Marxists oppose capitalism because they see it as anti social – workers get exploited via
the wages system, and goods and services are only produced if they can be sold for
profits
The motivation for production is therefore ‘greed’ rather than ‘need’
There is an essential conflict in capitalist society between owners and workers
Political Marxists suggest that eventually this conflict will lead to proletarian
consciousness leading to communist revolution.
Power in capitalist society (both force and ideological power) is therefore deployed by
the bourgeoisie to make sure such revolution does NOT happen and that existing
capitalist system is reproduced and perpetuated.

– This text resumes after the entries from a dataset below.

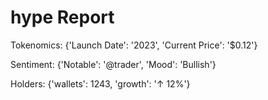 # hype Report

Tokenomics: {'Launch Date': '2023', 'Current Price': '$0.12'}

Sentiment: {'Notable': '@trader', 'Mood': 'Bullish'}

Holders: {'wallets': 1243, 'growth': '↑ 12%'}
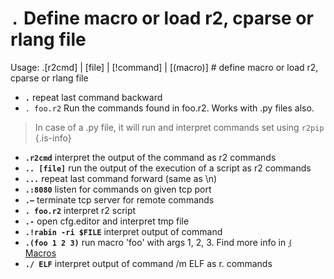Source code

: <!-- TITLE: . -->

#  **`.`** Define macro or load r2, cparse or rlang file

Usage: .[r2cmd] | [file] | [!command] | [(macro)] # define macro or load r2, cparse or rlang file

- **`.`** repeat last command backward
- `. foo.r2` Run the commands found in foo.r2. Works with .py files also.

 > In case of a .py file, it will run and interpret commands set using `r2pip` {.is-info}

- **`.r2cmd`** interpret the output of the command as r2 commands
- **`.. [file]`** run the output of the execution of a script as r2 commands
- **`...`** repeat last command forward (same as \n)
- **`.:8080`** listen for commands on given tcp port
- **`.—`** terminate tcp server for remote commands
- **`. foo.r2`** interpret r2 script
- **`.-`** open cfg.editor and interpret tmp file
- **`.!rabin -ri $FILE`** interpret output of command
- **`.(foo 1 2 3)`** run macro 'foo' with args 1, 2, 3. Find more info in [ `(` Macros](./Macros)
- **`./ ELF`** interpret output of command /m ELF as r. commands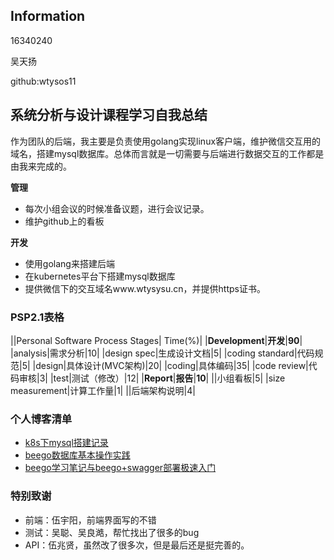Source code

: ## Information

16340240

吴天扬

github:wtysos11

## 系统分析与设计课程学习自我总结

作为团队的后端，我主要是负责使用golang实现linux客户端，维护微信交互用的域名，搭建mysql数据库。总体而言就是一切需要与后端进行数据交互的工作都是由我来完成的。

**管理**

* 每次小组会议的时候准备议题，进行会议记录。
* 维护github上的看板

**开发**

* 使用golang来搭建后端
* 在kubernetes平台下搭建mysql数据库
* 提供微信下的交互域名www.wtysysu.cn，并提供https证书。

### PSP2.1表格

||Personal Software Process Stages| Time(%)|
|**Development**|**开发**|**90**|
|analysis|需求分析|10|
|design spec|生成设计文档|5|
|coding standard|代码规范|5|
|design|具体设计(MVC架构)|20|
|coding|具体编码|35|
|code review|代码审核|3|
|test|测试（修改）|12|
|**Report**|**报告**|**10**|
||小组看板|5|
|size measurement|计算工作量|1|
||后端架构说明|4|

### 个人博客清单

* [k8s下mysql搭建记录](https://blog.csdn.net/u012837895/article/details/89917120)
* [beego数据库基本操作实践](https://blog.csdn.net/u012837895/article/details/89381187)
* [beego学习笔记与beego+swagger部署极速入门](https://blog.csdn.net/u012837895/article/details/89314318)

### 特别致谢

* 前端：伍宇阳，前端界面写的不错
* 测试：吴聪、吴良澔，帮忙找出了很多的bug
* API：伍兆贤，虽然改了很多次，但是最后还是挺完善的。
  
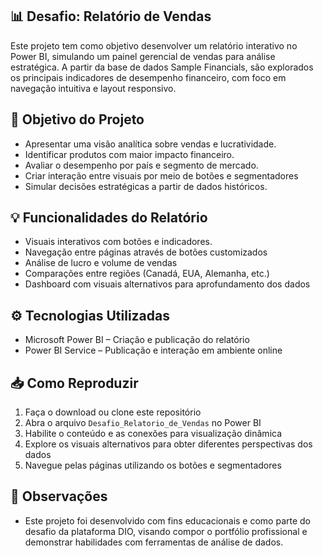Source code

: ## 📊 Desafio: Relatório de Vendas
Este projeto tem como objetivo desenvolver um relatório interativo no Power BI, simulando um painel gerencial de vendas para análise estratégica. A partir da base de dados Sample Financials, são explorados os principais indicadores de desempenho financeiro, com foco em navegação intuitiva e layout responsivo.

## 🎯 Objetivo do Projeto
- Apresentar uma visão analítica sobre vendas e lucratividade.
- Identificar produtos com maior impacto financeiro.
- Avaliar o desempenho por país e segmento de mercado.
- Criar interação entre visuais por meio de botões e segmentadores
- Simular decisões estratégicas a partir de dados históricos.  

## 💡 Funcionalidades do Relatório
- Visuais interativos com botões e indicadores.
- Navegação entre páginas através de botões customizados
- Análise de lucro e volume de vendas
- Comparações entre regiões (Canadá, EUA, Alemanha, etc.)
- Dashboard com visuais alternativos para aprofundamento dos dados

  
## ⚙️ Tecnologias Utilizadas
  - Microsoft Power BI – Criação e publicação do relatório
  - Power BI Service – Publicação e interação em ambiente online

## 📥 Como Reproduzir
  1. Faça o download ou clone este repositório
  2. Abra o arquivo `Desafio_Relatorio_de_Vendas` no Power BI
  3. Habilite o conteúdo e as conexões para visualização dinâmica
  4. Explore os visuais alternativos para obter diferentes perspectivas dos dados
  5. Navegue pelas páginas utilizando os botões e segmentadores

## 📌 Observações
  - Este projeto foi desenvolvido com fins educacionais e como parte do desafio da plataforma DIO, visando compor o portfólio profissional e demonstrar habilidades com ferramentas de análise de dados.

Capitalism is seen by Marxists as the latest economic system in history – earlier systems
such as feudalism were brought down by class conflict as will capitalism eventually. The
struggle between classes is seen as the motor which drives history forwards.
Criticisms of Marxism
 Determinism – Marxism sees economics as the determinant of everything in
society and everything in history
 Capitalism has not developed in the ways Marx predicted – the class
structure is more complex than the two class model offered – the distribution
of power in society could therefore also be more complex
 Contradictory? Revolutionary consciousness and false consciousness – early
Marxists suggested that the experience of capitalism (low wages, long hours and
exploitation) would result in the working class becoming conscious and
revolutionary. Later Marxists have emphasised the role of the superstructure
creating ‘false consciousness’ amongst the workers leading to the working class
accepting and consenting to the capitalist system as natural and desirable.
Education
 Education is seen as part of the apparatus that legitimises and reproduces
societies inequalities and divisions – the Superstructure
 In “Schooling in Capitalist society” Bowles and Gintis claim that schools
reward conformity over intelligence and achievement
 In their study of American high school students they found that the best grades
were achieved by hard working obedient children rather than the creative,
aggressive and independent ones
 They also noted that schooling “corresponds” with boring factory line
production to prepare future workers for their lot in society
Education
 Louis Althusser sees the role of education as ideological.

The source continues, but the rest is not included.